Literate programming of synthetic biology

Synthetic biology offers revolutionary possibilities for addressing critical global challenges within healthcare, sustainability, and environmental remediation by enabling the precise engineering of living organisms and systems. However, the increasing complexity of genetic designs and the iterative nature of synthetic biology’s design–build–test–learn (DBTL) cycle often result in inefficiencies, experimental bottlenecks, and reproducibility issues. This thesis explores the integration of literate programming, a paradigm combining human-readable documentation and executable code, into synthetic biology workflows, aiming to accelerate, automate, and standardize the DBTL cycle.

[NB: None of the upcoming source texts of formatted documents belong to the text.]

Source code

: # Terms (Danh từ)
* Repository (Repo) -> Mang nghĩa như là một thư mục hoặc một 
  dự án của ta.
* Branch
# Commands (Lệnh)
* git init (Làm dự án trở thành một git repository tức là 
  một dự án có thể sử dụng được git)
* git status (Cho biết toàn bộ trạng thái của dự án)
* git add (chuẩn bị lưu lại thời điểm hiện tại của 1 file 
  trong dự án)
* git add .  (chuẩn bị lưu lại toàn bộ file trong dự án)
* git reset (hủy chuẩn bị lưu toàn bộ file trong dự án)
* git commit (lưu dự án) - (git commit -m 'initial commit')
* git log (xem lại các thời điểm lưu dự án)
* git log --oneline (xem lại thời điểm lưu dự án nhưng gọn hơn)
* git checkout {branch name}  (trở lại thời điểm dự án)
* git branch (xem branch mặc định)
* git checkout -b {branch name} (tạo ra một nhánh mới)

The thesis centers around three core contributions. First, in Paper no. 1, I introduce teemi, an open-source, Python-based platform leveraging literate programming to unify and streamline all phases of the DBTL cycle in connection with cell factory engineering. I demonstrate teemi's capabilities by simulating combinatorial genetic library assembly, automating selection and integration of genetic parts, reducing experimental errors through precise in silico protocols, and employing automated machine learning for predictive genotype-phenotype modeling. These methodologies significantly accelerate iterative strain optimization, as exemplified by improving strictosidine production in yeast.

Second, in Paper no. 2, I introduce StreptoCAD, a comprehensive software toolbox that automates genome engineering workflows, specifically tailored for Streptomyces species. StreptoCAD automates the design of complex genome-editing strategies, including CRISPR-based methods (Cas9, Cas3, CRISPRi, and base-editing) and gene overexpression libraries. I validate StreptoCAD by rapidly generating engineered Streptomyces strains with significantly reduced design time, increased reproducibility, and minimized human error. Its intuitive graphical interface and standardized outputs democratize advanced genome engineering techniques, promoting broader adoption across research communities.

Thirdly, in Section 4 (manuscript in preparation), I apply literate programming to genetic engineering in filamentous fungi, developing a platform for high-throughput signal peptide design and evaluation in Aspergillus oryzae. The platform is used to de novo generate, prioritize, build, and validate novel SP sequences within a DBTL framework. Through automated workflows employing laboratory robotics, a signal peptide library is generated with diverse sequence identities and increased secretion capabilities. This approach demonstrates how machine learning, literate programming workflows, and laboratory automation can accelerate fungal strain engineering while increasing protein secretion for enzyme production.

Collectively, these contributions demonstrate how literate programming has the potential to transform synthetic biology workflows into standardized, reproducible, and scalable processes. By embedding computational simulations, robotic automation, and machine learning directly within experimental protocols, literate programming facilitates rapid iteration, reduces bottlenecks, and promotes transparent sharing of data and methods. Future perspectives include leveraging artificial intelligence to automate literate protocol generation, establishing standardized genetic design formats to enhance interoperability, and applying these tools across diverse biological systems. Ultimately, this interdisciplinary approach not only accelerates synthetic biology but also lays the groundwork for a collaborative ecosystem capable of addressing increasingly complex biological challenges.